Depolabo, quant à lui, met en avant sa force de vente, composée de 35 commerciaux et 17 correspondants officinaux. Ce dispositif lui permet d'aller de la promotion en passant par la distribution jusqu'à la facturation pour le compte du laboratoire. « Le mois dernier, nous avons lancé un service dédié aux médicaments OTC (sans ordonnance et non remboursés). L'objectif est d'aider les laboratoires au niveau de la présence dans l es of f ic ines » , annonce Francisco Munoz. Le dépositaire a également mis en place un centre d'appels pour donner et recevoir les informations, pour les prises d'ordres et pour l'e-mailing. « Le pur logisticien se transforme en prestataires de services multiples », commente Jacques Ambonville, le fondateur de la société de conseil HAM Consulting. Mais avec toujours en tête l'optimisation et la réduction de coûts, éléments essentiels de l'externalisation.

Une implantation européenne indispensable

Nul prestataire ne peut ignorer que l'heure est à la rationalisation dans les grands laboratoires. Il ne suffira pas de proposer toujours plus de services. Pour rester dans la course, les entreprises de services logistiques seront obligées de couvrir une zone géographique plus large. Après ses deux sites principaux à Paris et à Clermont-Ferrand, CSP vient ainsi d'ouvrir un site en Belgique pour distribuer dans ce pays, au Luxembourg et aux Pays-Bas. La tâche n'est pas simple. Le cadre réglementaire varie d'un pays à l'autre, ainsi que le packaging et le conditionnement. Mais le premier sous-traitant qui sera présent sur l'ensemble des pays européens raflera la mise !

A. P.

« De nouvelles techniques de traçabilité »

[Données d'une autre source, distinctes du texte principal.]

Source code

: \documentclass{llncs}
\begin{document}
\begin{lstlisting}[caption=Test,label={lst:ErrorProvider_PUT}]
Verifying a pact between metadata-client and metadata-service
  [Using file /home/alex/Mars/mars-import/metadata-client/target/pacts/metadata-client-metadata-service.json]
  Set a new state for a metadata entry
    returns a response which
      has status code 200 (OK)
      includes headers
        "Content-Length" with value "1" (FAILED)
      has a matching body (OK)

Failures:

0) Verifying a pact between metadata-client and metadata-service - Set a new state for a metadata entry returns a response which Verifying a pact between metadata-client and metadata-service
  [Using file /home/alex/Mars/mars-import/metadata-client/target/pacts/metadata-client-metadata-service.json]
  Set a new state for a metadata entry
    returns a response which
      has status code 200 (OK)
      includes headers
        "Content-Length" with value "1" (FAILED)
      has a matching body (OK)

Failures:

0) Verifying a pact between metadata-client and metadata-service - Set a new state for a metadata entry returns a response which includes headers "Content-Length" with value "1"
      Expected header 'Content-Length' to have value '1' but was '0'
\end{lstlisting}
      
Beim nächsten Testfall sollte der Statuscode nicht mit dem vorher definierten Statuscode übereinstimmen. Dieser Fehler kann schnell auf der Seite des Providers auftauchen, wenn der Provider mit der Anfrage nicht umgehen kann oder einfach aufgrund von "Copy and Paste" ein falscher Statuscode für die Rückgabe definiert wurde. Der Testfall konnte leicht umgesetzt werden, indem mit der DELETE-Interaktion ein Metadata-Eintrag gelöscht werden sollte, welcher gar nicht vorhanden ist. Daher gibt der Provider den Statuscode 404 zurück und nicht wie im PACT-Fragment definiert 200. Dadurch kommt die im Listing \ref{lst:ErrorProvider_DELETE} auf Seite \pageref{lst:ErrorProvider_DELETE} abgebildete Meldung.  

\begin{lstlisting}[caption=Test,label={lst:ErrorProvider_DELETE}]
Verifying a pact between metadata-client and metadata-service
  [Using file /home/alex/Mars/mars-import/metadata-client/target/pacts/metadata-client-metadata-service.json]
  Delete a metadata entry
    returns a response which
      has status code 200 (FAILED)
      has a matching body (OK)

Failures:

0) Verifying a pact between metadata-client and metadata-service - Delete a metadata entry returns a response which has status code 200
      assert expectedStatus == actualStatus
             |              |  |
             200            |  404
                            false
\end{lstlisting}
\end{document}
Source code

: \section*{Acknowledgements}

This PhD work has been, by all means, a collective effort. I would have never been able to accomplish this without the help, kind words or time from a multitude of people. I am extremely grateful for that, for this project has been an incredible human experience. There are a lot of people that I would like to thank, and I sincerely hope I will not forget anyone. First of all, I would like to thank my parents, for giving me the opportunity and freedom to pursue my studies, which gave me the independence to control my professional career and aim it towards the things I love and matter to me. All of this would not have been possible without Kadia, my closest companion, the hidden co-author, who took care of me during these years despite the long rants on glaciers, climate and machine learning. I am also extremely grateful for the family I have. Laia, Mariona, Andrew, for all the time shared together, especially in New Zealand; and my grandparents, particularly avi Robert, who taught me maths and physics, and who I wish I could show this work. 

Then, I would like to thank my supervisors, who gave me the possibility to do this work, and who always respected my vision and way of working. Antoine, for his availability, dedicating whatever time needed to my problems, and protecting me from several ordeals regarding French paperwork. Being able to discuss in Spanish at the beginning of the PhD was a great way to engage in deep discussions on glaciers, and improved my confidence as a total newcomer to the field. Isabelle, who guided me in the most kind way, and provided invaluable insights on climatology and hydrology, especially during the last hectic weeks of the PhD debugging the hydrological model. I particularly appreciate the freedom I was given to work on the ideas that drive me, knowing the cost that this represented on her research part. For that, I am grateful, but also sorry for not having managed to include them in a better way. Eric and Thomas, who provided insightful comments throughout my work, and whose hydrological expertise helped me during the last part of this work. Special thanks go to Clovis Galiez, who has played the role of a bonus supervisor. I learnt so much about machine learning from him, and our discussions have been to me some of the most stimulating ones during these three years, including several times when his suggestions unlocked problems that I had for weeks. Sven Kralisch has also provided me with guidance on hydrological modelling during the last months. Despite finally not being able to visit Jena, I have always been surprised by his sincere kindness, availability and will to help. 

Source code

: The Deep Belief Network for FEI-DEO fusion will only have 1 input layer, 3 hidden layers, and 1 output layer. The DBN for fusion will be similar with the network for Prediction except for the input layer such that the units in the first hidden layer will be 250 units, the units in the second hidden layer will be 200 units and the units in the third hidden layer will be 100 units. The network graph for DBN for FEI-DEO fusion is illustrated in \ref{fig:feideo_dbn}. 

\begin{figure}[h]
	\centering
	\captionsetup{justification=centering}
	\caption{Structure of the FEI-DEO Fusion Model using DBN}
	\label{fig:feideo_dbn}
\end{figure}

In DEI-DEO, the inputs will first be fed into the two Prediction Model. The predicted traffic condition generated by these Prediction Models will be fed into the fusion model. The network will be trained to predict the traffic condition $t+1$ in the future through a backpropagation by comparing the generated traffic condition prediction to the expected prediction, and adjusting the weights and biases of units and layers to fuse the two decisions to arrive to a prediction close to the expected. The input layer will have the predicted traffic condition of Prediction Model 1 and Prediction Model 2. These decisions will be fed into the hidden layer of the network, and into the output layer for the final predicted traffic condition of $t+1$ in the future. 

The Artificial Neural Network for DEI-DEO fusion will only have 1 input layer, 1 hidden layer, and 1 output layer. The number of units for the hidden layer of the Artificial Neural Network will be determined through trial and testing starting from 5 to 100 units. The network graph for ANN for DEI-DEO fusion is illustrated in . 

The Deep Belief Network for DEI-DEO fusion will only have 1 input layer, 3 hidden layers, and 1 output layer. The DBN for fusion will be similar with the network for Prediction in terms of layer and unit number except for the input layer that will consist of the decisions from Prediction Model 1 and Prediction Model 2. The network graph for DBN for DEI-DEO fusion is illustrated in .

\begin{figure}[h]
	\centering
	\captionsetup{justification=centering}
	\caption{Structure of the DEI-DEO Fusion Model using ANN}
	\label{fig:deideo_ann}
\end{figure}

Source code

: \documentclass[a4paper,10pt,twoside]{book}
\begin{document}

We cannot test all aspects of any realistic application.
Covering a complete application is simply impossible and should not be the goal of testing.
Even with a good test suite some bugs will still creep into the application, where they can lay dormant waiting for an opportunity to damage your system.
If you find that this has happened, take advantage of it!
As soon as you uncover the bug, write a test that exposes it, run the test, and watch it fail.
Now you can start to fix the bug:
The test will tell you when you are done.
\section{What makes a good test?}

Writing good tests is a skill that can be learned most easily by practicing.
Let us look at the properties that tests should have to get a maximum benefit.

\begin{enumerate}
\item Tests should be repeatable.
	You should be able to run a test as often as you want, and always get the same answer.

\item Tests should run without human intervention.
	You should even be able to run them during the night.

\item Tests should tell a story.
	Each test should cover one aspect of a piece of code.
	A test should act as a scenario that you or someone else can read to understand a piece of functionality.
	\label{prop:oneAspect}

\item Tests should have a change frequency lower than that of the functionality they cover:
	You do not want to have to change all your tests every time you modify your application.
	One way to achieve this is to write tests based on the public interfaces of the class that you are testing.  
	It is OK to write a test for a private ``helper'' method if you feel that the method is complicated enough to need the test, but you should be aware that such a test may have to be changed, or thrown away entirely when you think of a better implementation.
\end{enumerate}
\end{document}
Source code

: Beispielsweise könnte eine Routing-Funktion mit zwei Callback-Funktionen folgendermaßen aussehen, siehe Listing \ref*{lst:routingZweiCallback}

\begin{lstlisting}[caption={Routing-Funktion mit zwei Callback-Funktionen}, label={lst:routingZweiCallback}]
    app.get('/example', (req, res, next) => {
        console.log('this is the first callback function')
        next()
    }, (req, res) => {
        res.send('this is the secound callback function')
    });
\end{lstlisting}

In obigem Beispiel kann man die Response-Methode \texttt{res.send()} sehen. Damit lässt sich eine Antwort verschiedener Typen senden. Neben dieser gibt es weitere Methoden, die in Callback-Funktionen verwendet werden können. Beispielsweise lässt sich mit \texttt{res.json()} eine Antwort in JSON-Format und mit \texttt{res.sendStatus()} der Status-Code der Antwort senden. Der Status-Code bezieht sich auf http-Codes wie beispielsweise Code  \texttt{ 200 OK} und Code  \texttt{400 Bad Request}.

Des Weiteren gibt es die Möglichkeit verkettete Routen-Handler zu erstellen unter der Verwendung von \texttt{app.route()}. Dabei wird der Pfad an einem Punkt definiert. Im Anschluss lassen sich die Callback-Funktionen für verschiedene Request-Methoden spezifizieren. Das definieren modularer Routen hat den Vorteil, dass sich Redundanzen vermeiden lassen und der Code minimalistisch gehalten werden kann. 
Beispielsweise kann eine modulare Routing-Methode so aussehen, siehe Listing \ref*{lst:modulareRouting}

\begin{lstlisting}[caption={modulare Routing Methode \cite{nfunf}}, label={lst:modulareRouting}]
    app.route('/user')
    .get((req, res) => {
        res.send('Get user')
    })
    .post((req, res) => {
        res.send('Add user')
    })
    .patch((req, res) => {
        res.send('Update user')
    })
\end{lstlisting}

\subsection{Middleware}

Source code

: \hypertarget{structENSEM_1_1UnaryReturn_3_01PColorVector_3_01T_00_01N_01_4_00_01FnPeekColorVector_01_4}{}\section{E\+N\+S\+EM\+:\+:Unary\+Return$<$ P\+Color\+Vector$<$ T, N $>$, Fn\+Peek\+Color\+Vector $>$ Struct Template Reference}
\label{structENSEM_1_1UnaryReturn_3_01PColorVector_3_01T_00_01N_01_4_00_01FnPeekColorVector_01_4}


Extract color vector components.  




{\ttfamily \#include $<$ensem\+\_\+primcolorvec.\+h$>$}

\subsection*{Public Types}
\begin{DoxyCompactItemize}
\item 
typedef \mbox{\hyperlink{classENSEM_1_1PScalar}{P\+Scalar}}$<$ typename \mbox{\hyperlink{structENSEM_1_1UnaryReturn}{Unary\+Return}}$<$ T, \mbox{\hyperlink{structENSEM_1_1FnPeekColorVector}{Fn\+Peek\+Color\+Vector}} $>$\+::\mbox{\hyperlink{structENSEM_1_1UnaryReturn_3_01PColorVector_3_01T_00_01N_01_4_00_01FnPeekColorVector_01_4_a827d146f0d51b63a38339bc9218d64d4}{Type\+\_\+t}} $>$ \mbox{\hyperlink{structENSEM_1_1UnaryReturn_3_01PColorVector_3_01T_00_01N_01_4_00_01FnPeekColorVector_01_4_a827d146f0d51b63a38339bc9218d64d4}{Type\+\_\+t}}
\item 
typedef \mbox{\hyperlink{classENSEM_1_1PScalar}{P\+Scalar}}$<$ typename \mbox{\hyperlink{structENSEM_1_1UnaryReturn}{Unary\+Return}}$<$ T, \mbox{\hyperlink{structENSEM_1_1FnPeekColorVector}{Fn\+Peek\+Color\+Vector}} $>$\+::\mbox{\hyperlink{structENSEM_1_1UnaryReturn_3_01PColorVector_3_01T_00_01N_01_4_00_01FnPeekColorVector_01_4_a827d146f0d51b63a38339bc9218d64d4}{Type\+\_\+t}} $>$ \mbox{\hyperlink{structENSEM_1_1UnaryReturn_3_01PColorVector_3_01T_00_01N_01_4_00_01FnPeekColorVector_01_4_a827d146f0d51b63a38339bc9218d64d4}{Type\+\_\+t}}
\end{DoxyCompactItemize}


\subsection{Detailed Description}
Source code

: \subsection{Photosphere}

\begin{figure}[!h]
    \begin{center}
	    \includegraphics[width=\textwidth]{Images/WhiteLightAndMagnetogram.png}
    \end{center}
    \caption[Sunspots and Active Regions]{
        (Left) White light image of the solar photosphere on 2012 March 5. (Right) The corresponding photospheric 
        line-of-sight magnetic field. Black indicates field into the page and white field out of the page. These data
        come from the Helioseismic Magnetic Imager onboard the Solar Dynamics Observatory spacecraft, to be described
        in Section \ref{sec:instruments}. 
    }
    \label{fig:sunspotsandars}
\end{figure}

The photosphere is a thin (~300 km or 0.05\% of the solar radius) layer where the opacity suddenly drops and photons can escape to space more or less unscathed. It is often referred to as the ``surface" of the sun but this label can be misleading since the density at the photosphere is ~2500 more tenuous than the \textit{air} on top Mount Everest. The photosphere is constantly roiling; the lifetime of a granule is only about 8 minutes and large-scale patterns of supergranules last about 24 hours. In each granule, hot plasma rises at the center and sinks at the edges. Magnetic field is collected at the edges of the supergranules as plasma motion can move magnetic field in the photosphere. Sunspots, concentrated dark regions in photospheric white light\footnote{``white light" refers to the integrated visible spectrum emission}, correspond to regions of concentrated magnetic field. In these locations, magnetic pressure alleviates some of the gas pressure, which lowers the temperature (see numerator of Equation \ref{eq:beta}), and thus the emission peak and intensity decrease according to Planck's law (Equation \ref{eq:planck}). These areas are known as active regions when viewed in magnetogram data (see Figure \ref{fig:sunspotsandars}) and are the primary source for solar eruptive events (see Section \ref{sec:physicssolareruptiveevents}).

Trois questions à Nicolas Baudry, président du directoire du logisticien CSP

Quelle est l'évolution de la logistique du médicament ?
En volume, la taille du marché n'a pas augmenté mais le type de médicament à transporter change. Sur le marché pharmaceutique global français, la croissance en 2007 a été de 4 % en valeur, tirée par les médicaments de spécialité. Ces produits représentent un volume faible mais des contraintes fortes de température, de sécurité...

Quelles sont désormais les contraintes des dépositaires ?
Chaque entreprise de logistique doit s'adapter à la complexité croissante des canaux de distribution (hôpitaux, grossistes, officines). En particulier, l'hôpital est en pleine réflexion pour rationaliser sa logistique. Le prestataire devra aussi évoluer vers les nouvelles techniques de traçabilité : le Data Matrix et la RFID.

Quel est le défi numéro 1 des acteurs français ?
Sans hésiter, l'internationalisation. Les grands laboratoires veulent diminuer le nombre de prestataires. Chaque sous-traitant doit être capable de proposer ses services dans plusieurs pays ou zones géographiques.